6.10 NASDAQ Listing. First Citizens shall file a listing application, or a NASDAQ
Notification Form for Change in the Number of Shares Outstanding, as required by NASDAQ, with
respect to the shares of First Citizens Common Shares to be issued to the holders of Futura Common
Shares in the Merger.
6.11 Regulatory Applications.
(a) First Citizens and Futura and their respective Subsidiaries shall cooperate and use their
respective reasonable best efforts to prepare, within 45 days of execution of this Agreement, all
documentation and requests for regulatory approval, to timely effect all filings and to obtain all
permits, consents, approvals and authorizations of all third parties and Governmental Authorities
necessary to consummate the transactions contemplated by this Agreement.

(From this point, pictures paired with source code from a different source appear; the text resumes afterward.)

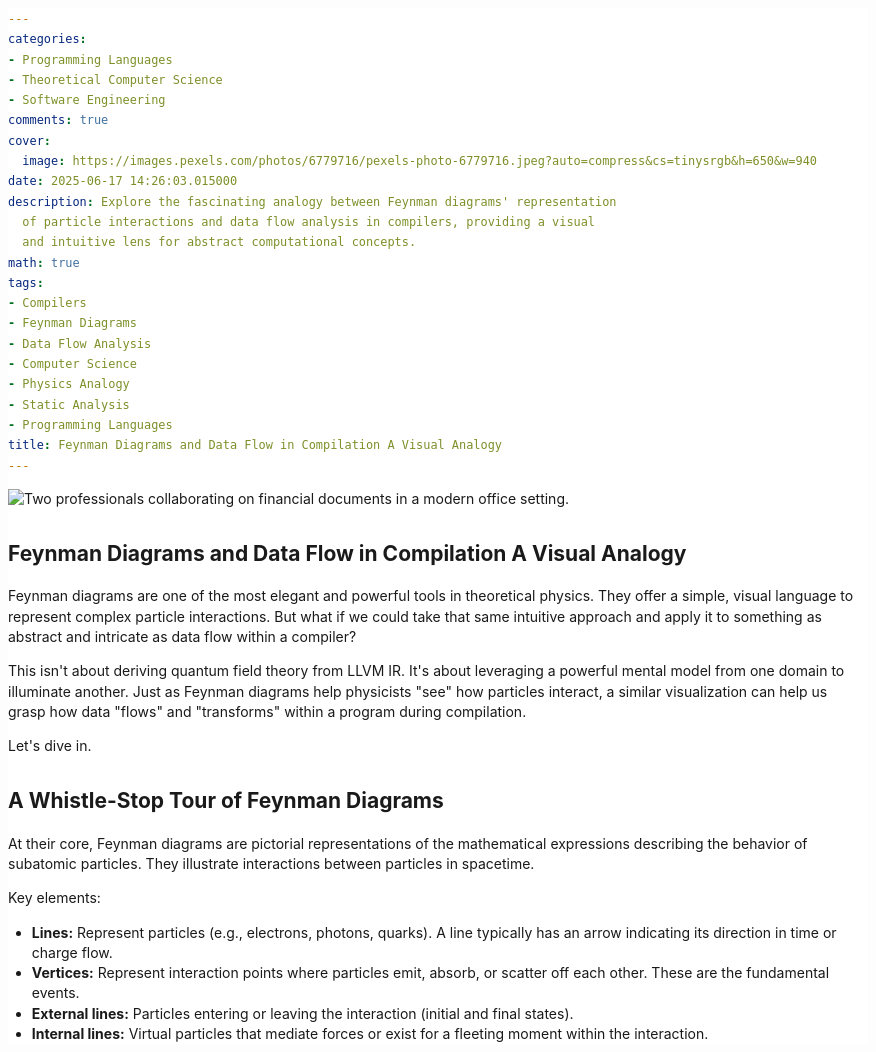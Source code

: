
 ```yaml
---
categories:
- Programming Languages
- Theoretical Computer Science
- Software Engineering
comments: true
cover:
  image: https://images.pexels.com/photos/6779716/pexels-photo-6779716.jpeg?auto=compress&cs=tinysrgb&h=650&w=940
date: 2025-06-17 14:26:03.015000
description: Explore the fascinating analogy between Feynman diagrams' representation
  of particle interactions and data flow analysis in compilers, providing a visual
  and intuitive lens for abstract computational concepts.
math: true
tags:
- Compilers
- Feynman Diagrams
- Data Flow Analysis
- Computer Science
- Physics Analogy
- Static Analysis
- Programming Languages
title: Feynman Diagrams and Data Flow in Compilation A Visual Analogy
---
```


![Two professionals collaborating on financial documents in a modern office setting.](https://images.pexels.com/photos/6779716/pexels-photo-6779716.jpeg?auto=compress&cs=tinysrgb&h=650&w=940 "Two professionals collaborating on financial documents in a modern office setting.")

## Feynman Diagrams and Data Flow in Compilation A Visual Analogy

Feynman diagrams are one of the most elegant and powerful tools in theoretical physics. They offer a simple, visual language to represent complex particle interactions. But what if we could take that same intuitive approach and apply it to something as abstract and intricate as data flow within a compiler?

This isn't about deriving quantum field theory from LLVM IR. It's about leveraging a powerful mental model from one domain to illuminate another. Just as Feynman diagrams help physicists "see" how particles interact, a similar visualization can help us grasp how data "flows" and "transforms" within a program during compilation.

Let's dive in.

## A Whistle-Stop Tour of Feynman Diagrams

At their core, Feynman diagrams are pictorial representations of the mathematical expressions describing the behavior of subatomic particles. They illustrate interactions between particles in spacetime.

Key elements:
*   **Lines:** Represent particles (e.g., electrons, photons, quarks). A line typically has an arrow indicating its direction in time or charge flow.
*   **Vertices:** Represent interaction points where particles emit, absorb, or scatter off each other. These are the fundamental events.
*   **External lines:** Particles entering or leaving the interaction (initial and final states).
*   **Internal lines:** Virtual particles that mediate forces or exist for a fleeting moment within the interaction.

Each of First Citizens
and Futura shall have the right to review in advance, and to the extent practicable each will
consult with the other, in each case subject to applicable laws relating to the exchange of
information, with respect to, and shall be provided in advance so as to reasonably exercise its
right to review in advance, all material written information submitted to any third party or any
Governmental Authority in connection with the transactions contemplated by this Agreement. In
exercising the foregoing right, each of the parties hereto agrees to act reasonably and as promptly
as practicable. Each party hereto agrees that it will consult with the other party hereto with
respect to the obtaining of all material permits, consents, approvals and
authorizations of all third parties and Governmental Authorities necessary or advisable to
consummate the transactions contemplated by this Agreement and each party will keep the other party
apprised of the status of material matters relating to completion of the transactions contemplated
hereby.
(b) Each party agrees, upon request, to furnish the other party with all information
concerning itself, its Subsidiaries, directors, officers and shareholders and such other matters as
may be reasonably necessary or advisable in connection with any filing, notice or application made
by or on behalf of such other party or any of its Subsidiaries to any third party or Governmental
Authority.
6.12 Employment Matters; Employee Benefits. (a) It is understood and agreed that nothing in
this Section 6.12 or elsewhere in this Agreement shall be deemed to be a contract of employment or
be construed to give Futura employees any rights other than as employees at will under applicable
law and Futura employees shall not be deemed to be third-party beneficiaries of this Agreement.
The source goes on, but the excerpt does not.